If Jio is to get the 100 million internet subscribers it is aiming for in 12 months, this means the company will have a 20% share of the total internet market by then. With just 100 million subscribers moving to 3G since its 2011 launch versus 220 million on 2G currently, achieving the Jio target means a surge in technology adoption of the type never seen before; also, right now, just 10-12 million 4G devices are being shipped to India each quarter, so Jio’s handset-push, at subsidised rates, will be critical. Also, incumbents like Bharti Airtel, Vodafone and Idea are dramatically scaling up their initiatives—Airtel is offering 4G in 400 cities already and plans to invest another Rs 45,000 crore over 3 years in upgrading just the infrastructure—and their existing customer base (233 million for Airtel for voice/data, 187 million for Vodafone and 164 million for Idea) makes up-selling easier than for Jio which has to sell a brand-new product.
What will be critical, eventually, will be the amount of spectrum each player has. At 16.52 MHz, Jio’s weighted average pan-India spectrum—weighted by circle-wise revenue—is second to Bharti Airtel’s 22.52MHz, and ahead of Vodafone’s 14.68MHz and Idea’s 12.85MHz. That means all players, especially Vodafone and Idea, will have to get more 4G spectrum soon, in the next auction or through M&As or trading/sharing. In Gujarat, for instance, neither Vodafone nor Idea have enough 1800 MHz spectrum to offer 4G; Idea can offer this across all of Haryana and Maharashtra only after the 1800 MHz band is harmonised since it doesn’t have spectrum across the full state, but has no chance of offering this in Mumbai. As Citi Research puts it, while Bharti’s spectrum holdings in the 800/1800/2300 MHz bands suitable for 4G cover 75% of its revenue base, the number is 64% for Idea and 50% for Vodafone.
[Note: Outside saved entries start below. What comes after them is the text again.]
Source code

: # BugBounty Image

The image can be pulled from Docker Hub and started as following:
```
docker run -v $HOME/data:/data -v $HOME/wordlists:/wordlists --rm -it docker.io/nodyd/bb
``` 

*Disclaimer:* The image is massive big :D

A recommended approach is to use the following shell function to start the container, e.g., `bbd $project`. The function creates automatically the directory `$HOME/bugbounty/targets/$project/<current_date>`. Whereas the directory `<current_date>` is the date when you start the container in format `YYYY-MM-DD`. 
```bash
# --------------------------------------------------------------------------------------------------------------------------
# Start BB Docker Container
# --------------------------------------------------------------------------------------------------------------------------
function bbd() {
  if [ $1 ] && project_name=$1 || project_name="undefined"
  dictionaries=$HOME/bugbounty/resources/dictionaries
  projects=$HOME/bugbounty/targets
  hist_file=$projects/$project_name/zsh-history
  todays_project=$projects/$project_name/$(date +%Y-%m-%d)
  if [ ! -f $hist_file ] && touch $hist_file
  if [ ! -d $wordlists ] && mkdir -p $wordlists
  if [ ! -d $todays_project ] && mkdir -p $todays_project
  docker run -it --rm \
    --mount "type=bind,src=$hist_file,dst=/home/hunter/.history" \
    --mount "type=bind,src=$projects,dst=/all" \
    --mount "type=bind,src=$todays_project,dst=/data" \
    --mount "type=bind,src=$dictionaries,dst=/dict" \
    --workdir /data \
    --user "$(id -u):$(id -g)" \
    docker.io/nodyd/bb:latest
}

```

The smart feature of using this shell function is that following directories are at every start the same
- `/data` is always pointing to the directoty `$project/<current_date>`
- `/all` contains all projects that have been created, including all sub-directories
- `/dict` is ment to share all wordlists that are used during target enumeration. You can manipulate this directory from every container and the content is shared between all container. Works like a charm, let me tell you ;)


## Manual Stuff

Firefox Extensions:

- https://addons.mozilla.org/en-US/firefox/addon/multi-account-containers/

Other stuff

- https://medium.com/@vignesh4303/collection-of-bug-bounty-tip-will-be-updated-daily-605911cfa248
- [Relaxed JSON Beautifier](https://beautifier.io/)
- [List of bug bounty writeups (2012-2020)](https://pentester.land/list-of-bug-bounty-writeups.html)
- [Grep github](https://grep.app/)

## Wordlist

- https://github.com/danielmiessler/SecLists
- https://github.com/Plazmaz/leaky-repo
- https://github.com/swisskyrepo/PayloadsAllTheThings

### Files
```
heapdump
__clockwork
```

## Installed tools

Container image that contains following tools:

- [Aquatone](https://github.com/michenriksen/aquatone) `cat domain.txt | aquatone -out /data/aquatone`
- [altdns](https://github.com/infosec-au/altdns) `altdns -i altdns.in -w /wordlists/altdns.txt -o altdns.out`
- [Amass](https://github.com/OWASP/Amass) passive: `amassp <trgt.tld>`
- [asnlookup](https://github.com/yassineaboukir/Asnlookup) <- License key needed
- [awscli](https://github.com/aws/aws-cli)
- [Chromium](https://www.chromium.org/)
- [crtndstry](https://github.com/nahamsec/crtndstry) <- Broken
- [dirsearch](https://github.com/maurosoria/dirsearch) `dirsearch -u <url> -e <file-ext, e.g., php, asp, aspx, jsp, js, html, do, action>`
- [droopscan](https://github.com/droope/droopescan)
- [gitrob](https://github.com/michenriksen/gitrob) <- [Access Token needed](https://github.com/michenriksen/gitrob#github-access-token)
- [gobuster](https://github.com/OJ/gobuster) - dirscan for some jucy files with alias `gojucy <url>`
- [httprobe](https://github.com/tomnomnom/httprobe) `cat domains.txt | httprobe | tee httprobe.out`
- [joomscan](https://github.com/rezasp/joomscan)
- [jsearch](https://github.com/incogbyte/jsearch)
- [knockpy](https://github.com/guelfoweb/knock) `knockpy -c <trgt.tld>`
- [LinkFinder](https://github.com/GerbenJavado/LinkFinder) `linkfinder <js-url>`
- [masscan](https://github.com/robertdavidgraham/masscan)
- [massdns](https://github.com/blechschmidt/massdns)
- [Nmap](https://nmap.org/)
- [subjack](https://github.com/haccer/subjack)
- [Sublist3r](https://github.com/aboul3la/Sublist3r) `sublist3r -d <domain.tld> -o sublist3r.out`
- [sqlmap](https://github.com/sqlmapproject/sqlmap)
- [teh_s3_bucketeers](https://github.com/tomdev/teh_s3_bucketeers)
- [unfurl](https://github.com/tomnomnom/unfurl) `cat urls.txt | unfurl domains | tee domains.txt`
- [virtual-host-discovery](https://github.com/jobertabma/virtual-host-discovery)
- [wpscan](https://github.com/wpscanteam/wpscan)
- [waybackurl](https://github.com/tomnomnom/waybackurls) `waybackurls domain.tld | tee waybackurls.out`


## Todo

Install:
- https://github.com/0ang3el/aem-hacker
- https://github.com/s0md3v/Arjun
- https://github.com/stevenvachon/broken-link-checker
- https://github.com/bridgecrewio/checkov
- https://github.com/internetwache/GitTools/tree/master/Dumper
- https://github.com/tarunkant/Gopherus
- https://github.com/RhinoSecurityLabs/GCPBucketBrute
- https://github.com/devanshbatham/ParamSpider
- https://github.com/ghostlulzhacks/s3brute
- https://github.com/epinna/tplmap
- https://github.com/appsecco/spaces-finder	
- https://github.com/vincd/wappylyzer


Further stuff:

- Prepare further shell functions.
Whether or not Jio is able to come anywhere near its targets, the battle for 4G has just heated up dramatically, so apart from aggressive bidding in the next few rounds of auctions, expect more Gujarat-UP (West) kind of deals where Videocon’s 1800 MHz circles got snapped up by Idea at double the price paid in the auction just a few months prior to the sale in November.